For decades, Moore’s Law has been the guiding light for Intel to make teenier, faster, and more power-efficient chips. The effort has helped PC makers continuously shrink laptops and mobile devices while adding longer battery life.
What is Moore’s Law?
Moore’s law refers to an observation made by Intel co-founder Gordon Moore in 1965. He noticed that the number of transistors per square inch on integrated circuits had doubled every year since their invention. Moore’s law predicts that this trend will continue into the foreseeable future
Intel is trying to hang onto the long-standing observation as a way to push its chip technology forward. However, some experts argue Moore’s Law is expiring as it becomes physically impossible to cram more features on smaller chips.
The pilot plant will test and iron out kinks in manufacturing 7-nm chips. Intel hasn’t said when it’ll start shipping 7-nm chips in volume, but it won’t be in the next two to three years.
The pilot plant has limited production, but it sets the stage for Intel to invest billions in larger factories to make smaller 7-nm chips.
Once they have the process locked down, it’s replicated in the other plants.
Intel’s latest chips, based on Kaby Lake, are made using the 14-nanometer process, and the company is now moving to 10-nm with its upcoming Cannonlake chip, which was shown in a PC at CES earlier this month. The 7-nm chips will come after the 10-nm process.
Intel also broke away from its history of making two new chip technologies with each manufacturing cycle. It made three new chip technologies — Broadwell, Skylake, and Kaby Lake — with the 14-nm process.
The chipmaker now isn’t worried about doubling the transistor count with every new chip generation. Instead, Intel is now interpreting Moore’s Law more in line with the economics related to cost-per-transistor, which would drop with scaling. That’s an important part of Moore’s Law.
The 7-nm process could bring radical design changes to chips, which will be much smaller and power efficient.
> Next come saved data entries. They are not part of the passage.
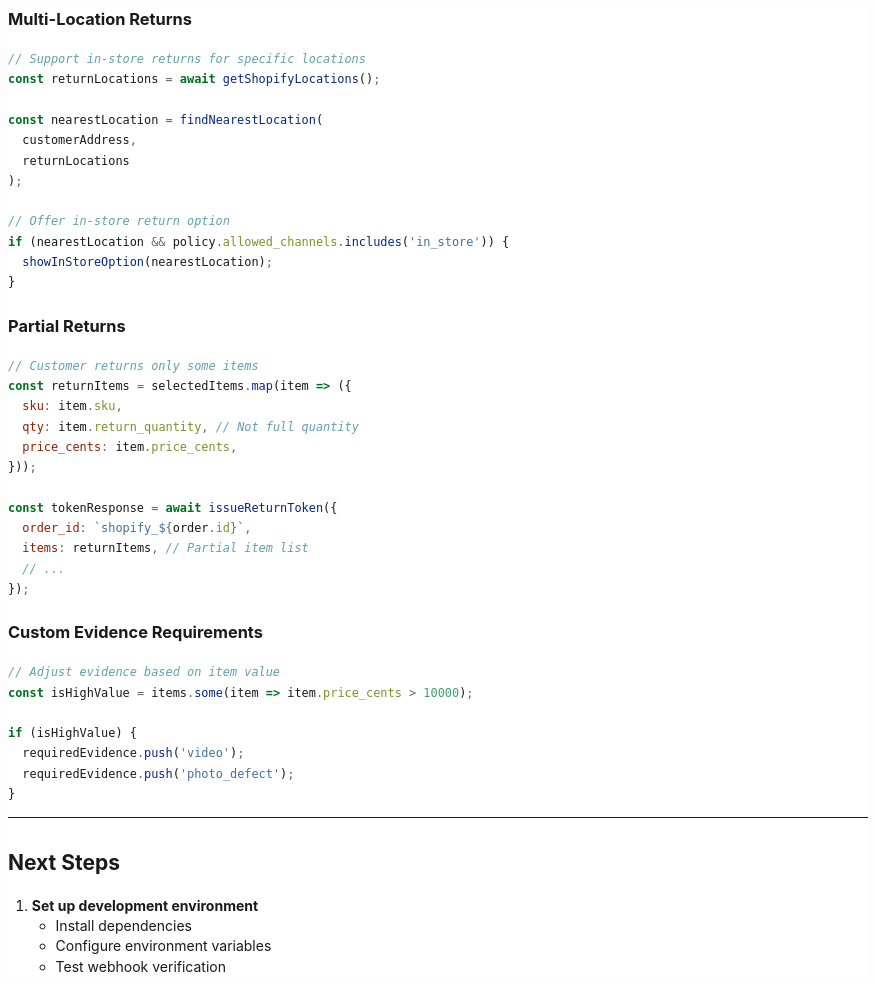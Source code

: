 ### Multi-Location Returns

```javascript
// Support in-store returns for specific locations
const returnLocations = await getShopifyLocations();

const nearestLocation = findNearestLocation(
  customerAddress,
  returnLocations
);

// Offer in-store return option
if (nearestLocation && policy.allowed_channels.includes('in_store')) {
  showInStoreOption(nearestLocation);
}
```

### Partial Returns

```javascript
// Customer returns only some items
const returnItems = selectedItems.map(item => ({
  sku: item.sku,
  qty: item.return_quantity, // Not full quantity
  price_cents: item.price_cents,
}));

const tokenResponse = await issueReturnToken({
  order_id: `shopify_${order.id}`,
  items: returnItems, // Partial item list
  // ...
});
```

### Custom Evidence Requirements

```javascript
// Adjust evidence based on item value
const isHighValue = items.some(item => item.price_cents > 10000);

if (isHighValue) {
  requiredEvidence.push('video');
  requiredEvidence.push('photo_defect');
}
```

---

## Next Steps

1. **Set up development environment**
   - Install dependencies
   - Configure environment variables
   - Test webhook verification
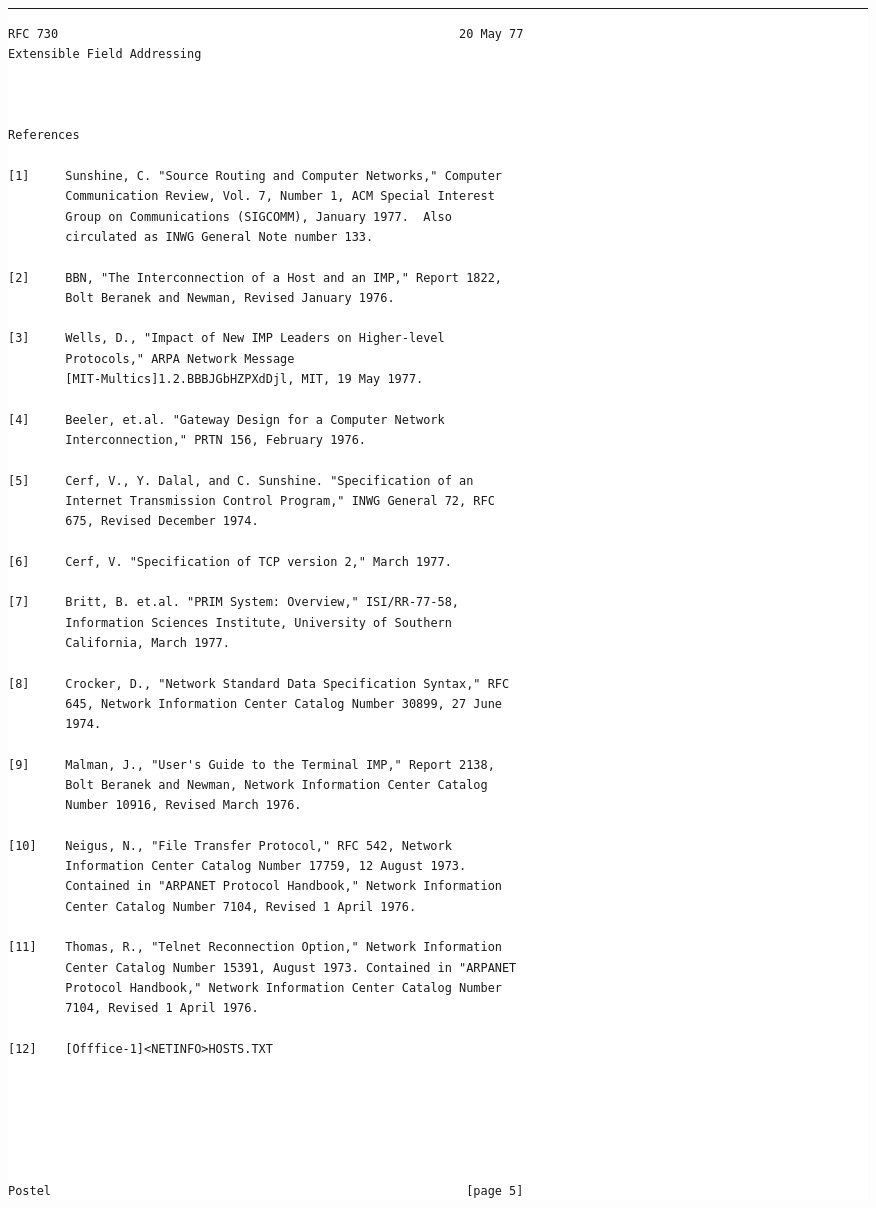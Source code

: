 ------------------------------------------------------------------------

``` newpage
RFC 730                                                        20 May 77
Extensible Field Addressing



References

[1]     Sunshine, C. "Source Routing and Computer Networks," Computer
        Communication Review, Vol. 7, Number 1, ACM Special Interest
        Group on Communications (SIGCOMM), January 1977.  Also
        circulated as INWG General Note number 133.

[2]     BBN, "The Interconnection of a Host and an IMP," Report 1822,
        Bolt Beranek and Newman, Revised January 1976.

[3]     Wells, D., "Impact of New IMP Leaders on Higher-level
        Protocols," ARPA Network Message
        [MIT-Multics]1.2.BBBJGbHZPXdDjl, MIT, 19 May 1977.

[4]     Beeler, et.al. "Gateway Design for a Computer Network
        Interconnection," PRTN 156, February 1976.

[5]     Cerf, V., Y. Dalal, and C. Sunshine. "Specification of an
        Internet Transmission Control Program," INWG General 72, RFC
        675, Revised December 1974.

[6]     Cerf, V. "Specification of TCP version 2," March 1977.

[7]     Britt, B. et.al. "PRIM System: Overview," ISI/RR-77-58,
        Information Sciences Institute, University of Southern
        California, March 1977.

[8]     Crocker, D., "Network Standard Data Specification Syntax," RFC
        645, Network Information Center Catalog Number 30899, 27 June
        1974.

[9]     Malman, J., "User's Guide to the Terminal IMP," Report 2138,
        Bolt Beranek and Newman, Network Information Center Catalog
        Number 10916, Revised March 1976.

[10]    Neigus, N., "File Transfer Protocol," RFC 542, Network
        Information Center Catalog Number 17759, 12 August 1973.
        Contained in "ARPANET Protocol Handbook," Network Information
        Center Catalog Number 7104, Revised 1 April 1976.

[11]    Thomas, R., "Telnet Reconnection Option," Network Information
        Center Catalog Number 15391, August 1973. Contained in "ARPANET
        Protocol Handbook," Network Information Center Catalog Number
        7104, Revised 1 April 1976.

[12]    [Offfice-1]<NETINFO>HOSTS.TXT






Postel                                                          [page 5]
```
Intel’s planning on using exotic III-V materials like gallium nitride for faster chips that could bring laptops longer battery life.
The company has hinted it would introduce EUV (extreme ultraviolet) tools in the manufacturing process. EUV will help etch finer features on chips, but its implementation has been delayed multiple times.
Competitors like Globalfoundries and Samsung are getting a head-start on the 7-nm process. Globalfoundries has said it will start making 7-nm chips by 2018, and ARM has released tools for the design of 7-nm chips. It’s not clear if Globalfoundries will do 7-nm test runs or start making chips in large volumes.
In July 2015, IBM announced that they had built the first functional transistors with 7 nm technology, using a Silicon- germanium process.
Samsung and Globalfoundries have just started making 10-nm chips like Qualcomm’s Snapdragon 835, which will appear in smartphones soon.